Let's call them Ilse and Trudi. Ilse, fourth from the left in the photograph, has her hand on Trudi's arm in an intimate gesture, and they are exchanging a joke because Trudi is laughing, beaming with happiness. Was Ilse telling her about last night's lover, or the great party in the officers' mess, or perhaps she was telling her how the verfluchte Jew begged for her life?
That filthy Jew could have been my mother...

There can be no doubt that the photographer found his subjects amiable, that row of cheerful young women leaning on a rail in a rural club, against a backdrop of cypress treetops and a mountain landscape. A genial man on the side is playing the accordion for them, and another openhanded gentleman is passing among them with a tray loaded with blueberries, perhaps to sweeten their hard day's work.
Had we not known that these people were members of the Auschwitz staff, we might have thought that the photograph was taken at a workers' committee day out in the countryside.
On the face of it there is no great discovery in these photographs, for we know that the murderers maintained a normal life, that they possessed all the basic human attributes like lust and passion and heartbreak. Yet at the same time their lobe of morality had been excised and their human semblance riven. How could they be capable of abusing, slaughtering and burning in the morning, and dancing and making love at night?
The intellect can comprehend it, but the heart refuses.

Before my twins went to Poland two months ago, I asked them to look for the villa of Rudolf Hoess, the commandant of Auschwitz, who raised children and a dog in the camp, right in front of the crematorium chimney. I told them these people were not psychopaths or creatures of darkness, but human beings like me and you who committed those atrocities against human beings like themselves.
I uttered the words, I knew, and yet I feel that I have been punched in the stomach as I see the delight of those girls on the rail - apparently SS telephone operators - brimming with youthful passion. Was the photograph taken after a bus journey, during which Ilse and her SS officer - a married man judging by the ring on his finger - wove their romantic relationship and planned to spend the night together?

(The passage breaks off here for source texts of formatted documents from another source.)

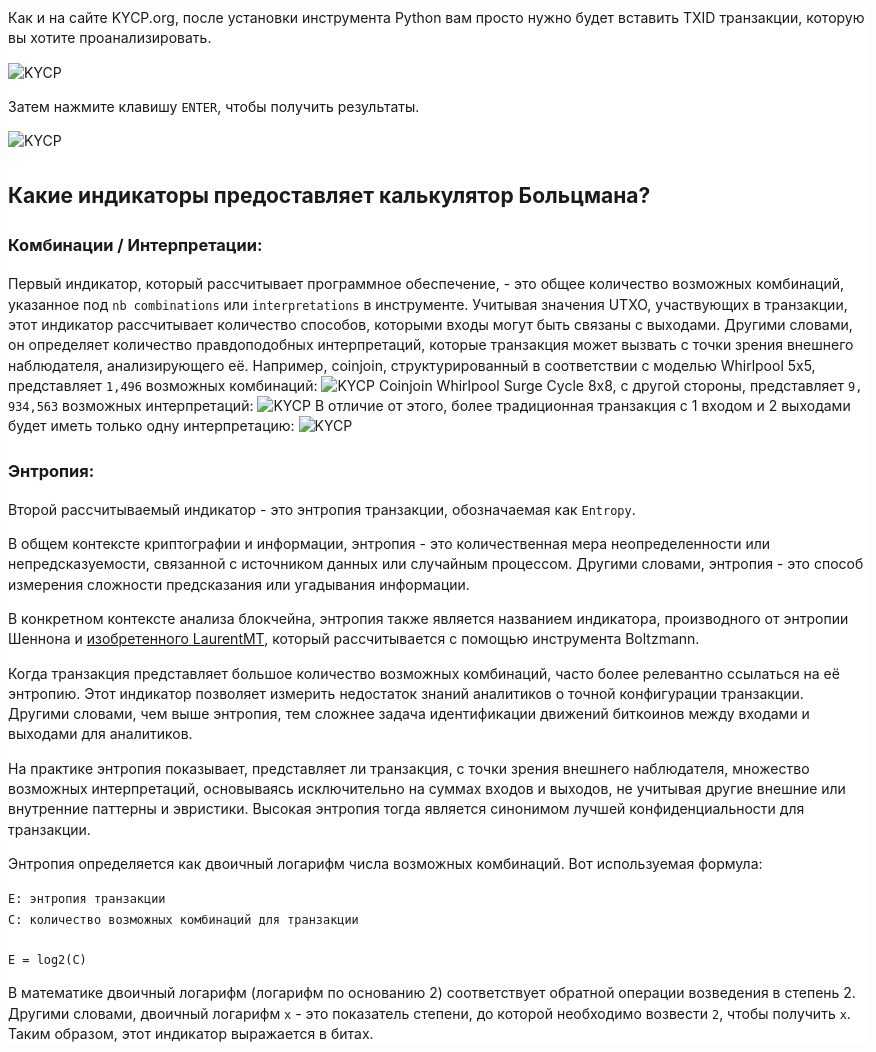 Как и на сайте KYCP.org, после установки инструмента Python вам просто нужно будет вставить TXID транзакции, которую вы хотите проанализировать.

![KYCP](assets/7.webp)

Затем нажмите клавишу `ENTER`, чтобы получить результаты.

![KYCP](assets/8.webp)

## Какие индикаторы предоставляет калькулятор Больцмана?
### Комбинации / Интерпретации:
Первый индикатор, который рассчитывает программное обеспечение, - это общее количество возможных комбинаций, указанное под `nb combinations` или `interpretations` в инструменте.
Учитывая значения UTXO, участвующих в транзакции, этот индикатор рассчитывает количество способов, которыми входы могут быть связаны с выходами. Другими словами, он определяет количество правдоподобных интерпретаций, которые транзакция может вызвать с точки зрения внешнего наблюдателя, анализирующего её. Например, coinjoin, структурированный в соответствии с моделью Whirlpool 5x5, представляет `1,496` возможных комбинаций: ![KYCP](assets/4.webp)
Coinjoin Whirlpool Surge Cycle 8x8, с другой стороны, представляет `9,934,563` возможных интерпретаций: ![KYCP](assets/5.webp)
В отличие от этого, более традиционная транзакция с 1 входом и 2 выходами будет иметь только одну интерпретацию: ![KYCP](assets/6.webp)

### Энтропия:
Второй рассчитываемый индикатор - это энтропия транзакции, обозначаемая как `Entropy`.

В общем контексте криптографии и информации, энтропия - это количественная мера неопределенности или непредсказуемости, связанной с источником данных или случайным процессом. Другими словами, энтропия - это способ измерения сложности предсказания или угадывания информации.

В конкретном контексте анализа блокчейна, энтропия также является названием индикатора, производного от энтропии Шеннона и [изобретенного LaurentMT](https://gist.github.com/LaurentMT/e758767ca4038ac40aaf), который рассчитывается с помощью инструмента Boltzmann.

Когда транзакция представляет большое количество возможных комбинаций, часто более релевантно ссылаться на её энтропию. Этот индикатор позволяет измерить недостаток знаний аналитиков о точной конфигурации транзакции. Другими словами, чем выше энтропия, тем сложнее задача идентификации движений биткоинов между входами и выходами для аналитиков.

На практике энтропия показывает, представляет ли транзакция, с точки зрения внешнего наблюдателя, множество возможных интерпретаций, основываясь исключительно на суммах входов и выходов, не учитывая другие внешние или внутренние паттерны и эвристики. Высокая энтропия тогда является синонимом лучшей конфиденциальности для транзакции.

Энтропия определяется как двоичный логарифм числа возможных комбинаций. Вот используемая формула:
```plaintext
E: энтропия транзакции
C: количество возможных комбинаций для транзакции

E = log2(C)
```

В математике двоичный логарифм (логарифм по основанию 2) соответствует обратной операции возведения в степень 2. Другими словами, двоичный логарифм `x` - это показатель степени, до которой необходимо возвести `2`, чтобы получить `x`. Таким образом, этот индикатор выражается в битах.

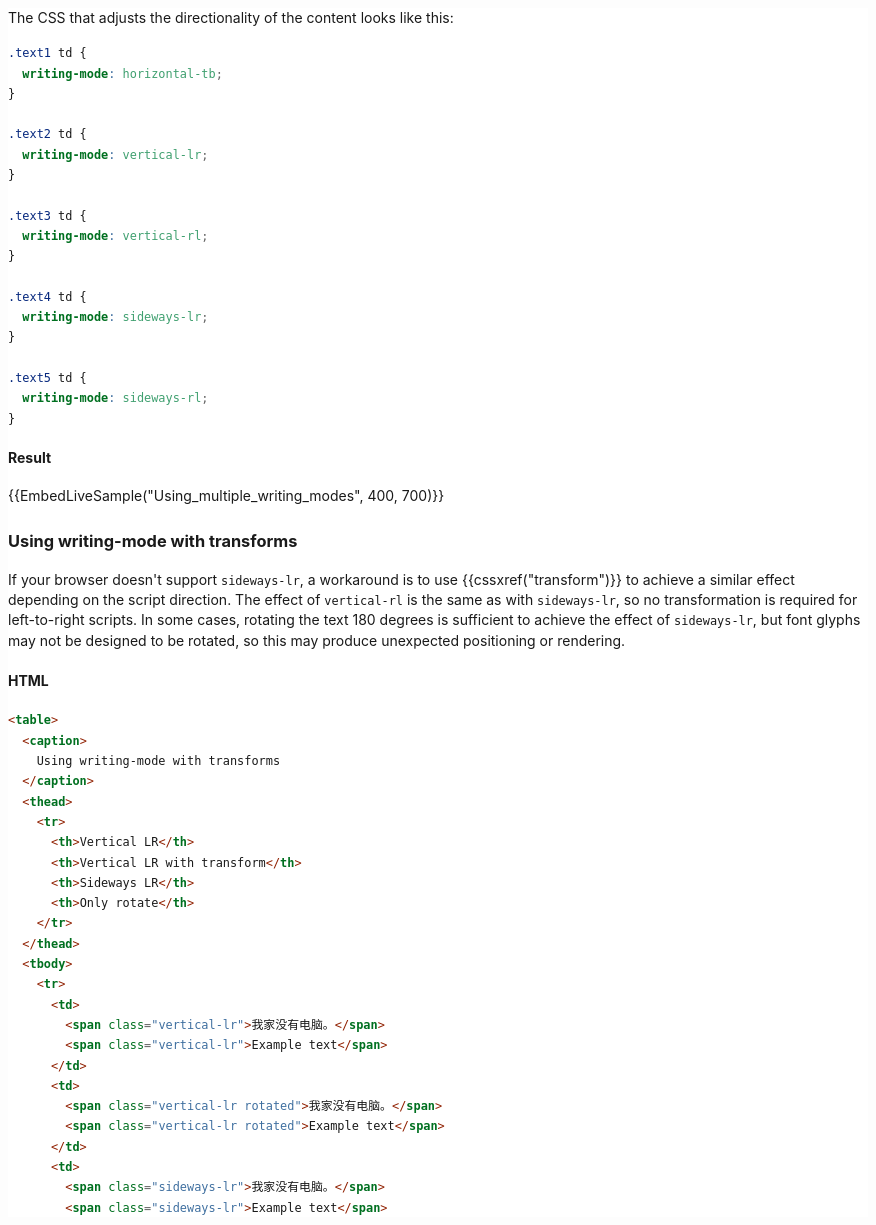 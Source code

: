 The CSS that adjusts the directionality of the content looks like this:

```css
.text1 td {
  writing-mode: horizontal-tb;
}

.text2 td {
  writing-mode: vertical-lr;
}

.text3 td {
  writing-mode: vertical-rl;
}

.text4 td {
  writing-mode: sideways-lr;
}

.text5 td {
  writing-mode: sideways-rl;
}
```

#### Result

{{EmbedLiveSample("Using_multiple_writing_modes", 400, 700)}}

### Using writing-mode with transforms

If your browser doesn't support `sideways-lr`, a workaround is to use {{cssxref("transform")}} to achieve a similar effect depending on the script direction.
The effect of `vertical-rl` is the same as with `sideways-lr`, so no transformation is required for left-to-right scripts.
In some cases, rotating the text 180 degrees is sufficient to achieve the effect of `sideways-lr`, but font glyphs may not be designed to be rotated, so this may produce unexpected positioning or rendering.

#### HTML

```html
<table>
  <caption>
    Using writing-mode with transforms
  </caption>
  <thead>
    <tr>
      <th>Vertical LR</th>
      <th>Vertical LR with transform</th>
      <th>Sideways LR</th>
      <th>Only rotate</th>
    </tr>
  </thead>
  <tbody>
    <tr>
      <td>
        <span class="vertical-lr">我家没有电脑。</span>
        <span class="vertical-lr">Example text</span>
      </td>
      <td>
        <span class="vertical-lr rotated">我家没有电脑。</span>
        <span class="vertical-lr rotated">Example text</span>
      </td>
      <td>
        <span class="sideways-lr">我家没有电脑。</span>
        <span class="sideways-lr">Example text</span>
```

Trudi is looking over her shoulder, perhaps she is curious, or perhaps envious.
Oh, the jolly life of Auschwitz...

And the album contains not one minuscule flash of regret or traces of a moral rupture in the face of the murderous machine of which they were a part with such elation. Missing from the photograph is Mimi, my mother and the mother of Shlomo my brother. For her, and the other tortured human beings, there was no room in the commemorative photographs taken by Karl Höcker. The heart and humanity of the photographer and his subjects were totally dulled, while the survivors struggle daily over and with the memory, and the pictures lying beneath the pictures are tattooed onto their secret nightmares just as they are woven in their new, rehabilitated lives. If I could speak to Ilse and Trudi - and at the same time spit in their faces - I'd tell them that Mimi has learned anew, if not to laugh, then at least to smile.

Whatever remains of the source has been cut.